Greece – Athens and islands
We made only a visit to Greece, but a memorable visit. It was the first flight to my family, in a well planned trip, rich in diversity, cultural opportunities and adventures.
1989 ia already getting too far, but most memories still remain, and it will be fun to compare the old sensations to the new standards of Greece, if I may return.
Main door of Greece, its capital makes a mandatory part of any trip to this country.
There are a lot of “must see” in Athens, but also many small details and curiosities that advice the return, for a new look, a deeper look. I don’t know when, but I’ll be back, maybe out of peak season.
One of the mandatory postcards of Greece is a view of “Little Venice”, a very beautiful small section of the coast in this island.
However, Mykonos is much more than a photogenic detail, an island with history, nature, good beaches, and a touristy structure to keep animated the many tourists that demand it all over the year.
Naxos is one of the biggest islands, but, from my previous readings, I knew that some other should be more interesting, and, since we had limited time, we had only a general view of the harbour in our way from Santorini to Mikonos.
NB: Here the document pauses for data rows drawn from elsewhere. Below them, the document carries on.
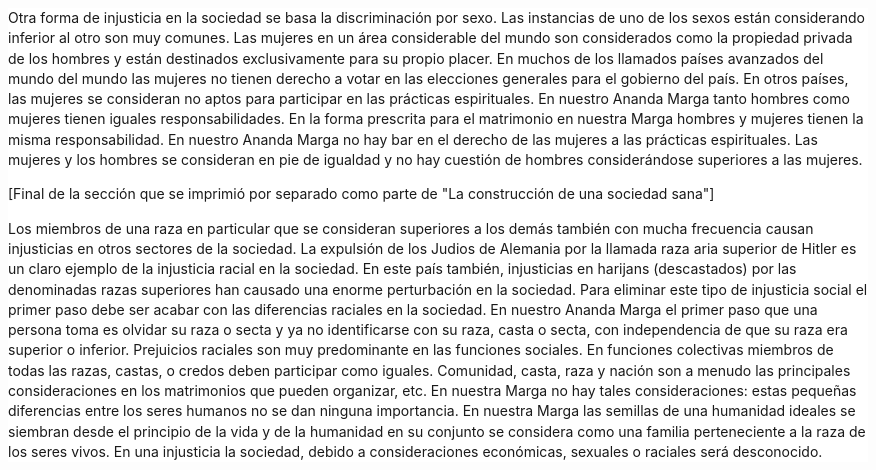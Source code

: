 <span title="Another form of injustice in society is discrimination based on sex.">Otra forma de injusticia en la sociedad se basa la discriminación por sexo. </span><span title="Instances of one sex being considered inferior to the other are very common.">Las instancias de uno de los sexos están considerando inferior al otro son muy comunes. </span><span title="Women in a sizable area of the world are considered as the private property of men and are meant for their pleasure only.">Las mujeres en un área considerable del mundo son considerados como la propiedad privada de los hombres y están destinados exclusivamente para su propio placer. </span><span title="In many so-called advanced countries of the world of the world women do not have the right to vote in the general elections for the government of the country.">En muchos de los llamados países avanzados del mundo del mundo las mujeres no tienen derecho a votar en las elecciones generales para el gobierno del país. </span><span title="In other countries women are considered unfit to take part in spiritual practices.">En otros países, las mujeres se consideran no aptos para participar en las prácticas espirituales. </span><span title="In our Ananda Marga both men and women have equal responsibilities.">En nuestro Ananda Marga tanto hombres como mujeres tienen iguales responsabilidades. </span><span title="In the manner prescribed for marriage in our Marga both men and women have equal responsibility.">En la forma prescrita para el matrimonio en nuestra Marga hombres y mujeres tienen la misma responsabilidad. </span><span title="In our Ananda Marga there is no bar on women's entitlement to spiritual practices.">En nuestro Ananda Marga no hay bar en el derecho de las mujeres a las prácticas espirituales. </span><span title="Women and men are considered on the same footing and there is no question of men considering themselves superior to women.&lt;/p&gt;
&lt;p&gt;">Las mujeres y los hombres se consideran en pie de igualdad y no hay cuestión de hombres considerándose superiores a las mujeres.</span>

<span title="[end of section that was printed separately as part of “Building a Healthy Society”]&lt;/p&gt;
&lt;p&gt;">[Final de la sección que se imprimió por separado como parte de "La construcción de una sociedad sana"]</span>

<span title="Members of a particular race who consider themselves superior to others also very frequently inflict injustices on other sections of society.">Los miembros de una raza en particular que se consideran superiores a los demás también con mucha frecuencia causan injusticias en otros sectores de la sociedad. </span><span title="The expulsion of the Jews from Germany by Hitler's so called superior Aryan race is a glaring example of racial injustice in society.">La expulsión de los Judios de Alemania por la llamada raza aria superior de Hitler es un claro ejemplo de la injusticia racial en la sociedad. </span><span title="In this country also, injustices on Harijans (outcastes) by so-called superior races have caused a tremendous disruption in society.">En este país también, injusticias en harijans (descastados) por las denominadas razas superiores han causado una enorme perturbación en la sociedad. </span><span title="To remove this type of social injustice the first step should be to do away with racial distinctions in society.">Para eliminar este tipo de injusticia social el primer paso debe ser acabar con las diferencias raciales en la sociedad. </span><span title="In our Ananda Marga the first step that a person takes is to forget their race or sect and to no longer identify with their race, caste, or sect, regardless of whether their race was superior or inferior.">En nuestro Ananda Marga el primer paso que una persona toma es olvidar su raza o secta y ya no identificarse con su raza, casta o secta, con independencia de que su raza era superior o inferior. </span><span title="Racial prejudices are very predominant in social functions.">Prejuicios raciales son muy predominante en las funciones sociales. </span><span title="In collective functions members of all races, castes, or creeds should take part as equals.">En funciones colectivas miembros de todas las razas, castas, o credos deben participar como iguales. </span><span title="Community, caste, race and nation are often the main considerations in arranging marriages, etc. In our Márga there are no such considerations: these petty differences among human beings are not given any importance.">Comunidad, casta, raza y nación son a menudo las principales consideraciones en los matrimonios que pueden organizar, etc. En nuestra Marga no hay tales consideraciones: estas pequeñas diferencias entre los seres humanos no se dan ninguna importancia. </span><span title="In our Márga the seeds of an ideal humanity are sown from the very beginning of life and humanity as a whole is considered as one family belonging to the race of living beings.">En nuestra Marga las semillas de una humanidad ideales se siembran desde el principio de la vida y de la humanidad en su conjunto se considera como una familia perteneciente a la raza de los seres vivos. </span><span title="In such a society injustice due to economic, sexual or racial considerations will be unknown.&lt;/p&gt;
&lt;p&gt;">En una injusticia la sociedad, debido a consideraciones económicas, sexuales o raciales será desconocido.</span>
Wise decision, since those two islands are, indeed, much more interesting than Samos, however, the couple of days spent here, with a short trip to Turkey in the middle, were also very appreciated.
If I had to elect a single island to see, Santorini would be the one.
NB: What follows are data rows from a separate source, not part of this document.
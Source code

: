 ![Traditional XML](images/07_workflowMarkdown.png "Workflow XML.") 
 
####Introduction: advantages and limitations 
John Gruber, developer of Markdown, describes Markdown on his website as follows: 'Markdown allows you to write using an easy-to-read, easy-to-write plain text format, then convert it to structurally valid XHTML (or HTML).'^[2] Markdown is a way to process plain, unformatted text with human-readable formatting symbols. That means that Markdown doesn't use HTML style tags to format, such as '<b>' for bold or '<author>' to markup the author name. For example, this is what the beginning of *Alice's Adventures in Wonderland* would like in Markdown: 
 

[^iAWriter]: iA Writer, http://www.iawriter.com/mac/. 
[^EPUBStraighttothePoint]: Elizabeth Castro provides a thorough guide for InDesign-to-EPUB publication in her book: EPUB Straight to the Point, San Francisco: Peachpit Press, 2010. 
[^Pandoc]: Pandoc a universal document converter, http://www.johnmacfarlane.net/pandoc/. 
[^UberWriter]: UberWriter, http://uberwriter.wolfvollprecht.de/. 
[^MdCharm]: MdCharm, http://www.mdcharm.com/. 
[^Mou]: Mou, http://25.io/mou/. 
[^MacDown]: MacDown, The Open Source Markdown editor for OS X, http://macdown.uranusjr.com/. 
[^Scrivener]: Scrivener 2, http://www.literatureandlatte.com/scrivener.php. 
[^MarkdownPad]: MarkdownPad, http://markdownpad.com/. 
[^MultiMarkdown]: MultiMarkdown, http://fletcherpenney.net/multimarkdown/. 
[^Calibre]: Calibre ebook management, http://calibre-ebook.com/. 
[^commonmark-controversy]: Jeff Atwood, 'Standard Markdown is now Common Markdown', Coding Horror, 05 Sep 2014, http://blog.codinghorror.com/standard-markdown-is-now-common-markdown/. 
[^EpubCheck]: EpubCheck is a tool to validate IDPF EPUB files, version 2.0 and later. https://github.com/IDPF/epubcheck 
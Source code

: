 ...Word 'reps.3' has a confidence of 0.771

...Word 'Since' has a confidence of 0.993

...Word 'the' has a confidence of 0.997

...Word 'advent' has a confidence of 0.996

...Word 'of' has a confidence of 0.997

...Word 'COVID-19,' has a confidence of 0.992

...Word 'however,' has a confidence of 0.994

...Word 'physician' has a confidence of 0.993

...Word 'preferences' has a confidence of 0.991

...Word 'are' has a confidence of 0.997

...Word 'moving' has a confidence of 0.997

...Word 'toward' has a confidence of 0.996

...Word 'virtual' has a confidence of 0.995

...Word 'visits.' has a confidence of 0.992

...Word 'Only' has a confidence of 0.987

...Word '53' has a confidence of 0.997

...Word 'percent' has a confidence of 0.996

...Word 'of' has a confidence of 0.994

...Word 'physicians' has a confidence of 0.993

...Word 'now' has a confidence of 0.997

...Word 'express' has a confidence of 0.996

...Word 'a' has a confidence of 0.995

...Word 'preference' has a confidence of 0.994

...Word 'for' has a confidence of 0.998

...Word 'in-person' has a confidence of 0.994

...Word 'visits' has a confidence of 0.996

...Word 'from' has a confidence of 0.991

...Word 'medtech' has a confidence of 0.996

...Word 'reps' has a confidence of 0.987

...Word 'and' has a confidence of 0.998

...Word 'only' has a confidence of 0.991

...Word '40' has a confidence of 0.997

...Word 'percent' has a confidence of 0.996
It has everything, but the walk on the volcano, the swim in thermal water, facing Thira at the edge of the cliffs, and the mules up and down to the harbour are memorable.
Bad day in Samos
I went to the company’s desk, and asked if it there was any problem with the flight.
The receptionist, nervously grabbed the counter’s edge and said:
“Olympic is the safest company in the world”.
“Congratulations! But did you have a problem, or not?”
She repeated the slogan, I insisted, and she whispered:
“Please don’t panic!”
“Please! YOU don’t panic, and stay calm. What happened?”
Finally she admitted: There was a crash in Samos, and 18 people were killed. I rushed to a phone (we weren’t using cell phones those days), and my father announced me that the crash was already known in Portugal, with my brother waiting for the list of passengers from the Greek embassy.
We proceeded without complaints. Accidents do happen, fortunately they are rare, with a great chance to happen in some other people’s flights. We just have to be lucky. We were! Sorry for the families who didn’t share our luck.